● **Source information**:

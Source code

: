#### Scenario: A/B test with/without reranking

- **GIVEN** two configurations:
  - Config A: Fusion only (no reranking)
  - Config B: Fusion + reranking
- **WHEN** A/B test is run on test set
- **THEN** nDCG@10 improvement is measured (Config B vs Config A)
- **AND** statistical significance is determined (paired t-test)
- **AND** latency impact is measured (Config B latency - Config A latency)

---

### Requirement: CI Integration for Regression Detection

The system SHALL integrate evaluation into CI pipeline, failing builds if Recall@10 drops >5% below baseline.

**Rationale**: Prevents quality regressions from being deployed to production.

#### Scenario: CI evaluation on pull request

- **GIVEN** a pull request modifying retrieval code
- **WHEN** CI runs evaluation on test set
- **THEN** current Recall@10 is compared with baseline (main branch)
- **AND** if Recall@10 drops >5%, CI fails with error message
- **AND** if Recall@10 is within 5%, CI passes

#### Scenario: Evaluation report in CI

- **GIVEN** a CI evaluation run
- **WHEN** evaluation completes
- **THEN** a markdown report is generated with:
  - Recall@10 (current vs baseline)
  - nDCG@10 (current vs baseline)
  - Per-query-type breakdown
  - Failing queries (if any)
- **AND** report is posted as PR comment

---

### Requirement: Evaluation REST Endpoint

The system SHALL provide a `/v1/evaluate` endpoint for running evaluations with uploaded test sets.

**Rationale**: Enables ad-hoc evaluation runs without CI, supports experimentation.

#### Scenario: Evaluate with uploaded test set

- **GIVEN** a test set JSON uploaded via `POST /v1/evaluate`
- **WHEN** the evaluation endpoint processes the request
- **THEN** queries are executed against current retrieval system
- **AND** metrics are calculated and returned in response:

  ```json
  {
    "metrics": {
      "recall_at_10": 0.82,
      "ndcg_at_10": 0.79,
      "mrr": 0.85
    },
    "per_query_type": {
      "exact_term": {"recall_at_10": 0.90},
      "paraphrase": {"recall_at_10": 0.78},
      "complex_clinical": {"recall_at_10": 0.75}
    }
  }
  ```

● **Work required**:
Across all the records above, find each line with "drops" in it and copy it.

● **The completed task**:
The system SHALL integrate evaluation into CI pipeline, failing builds if Recall@10 drops >5% below baseline.
- **AND** if Recall@10 drops >5%, CI fails with error message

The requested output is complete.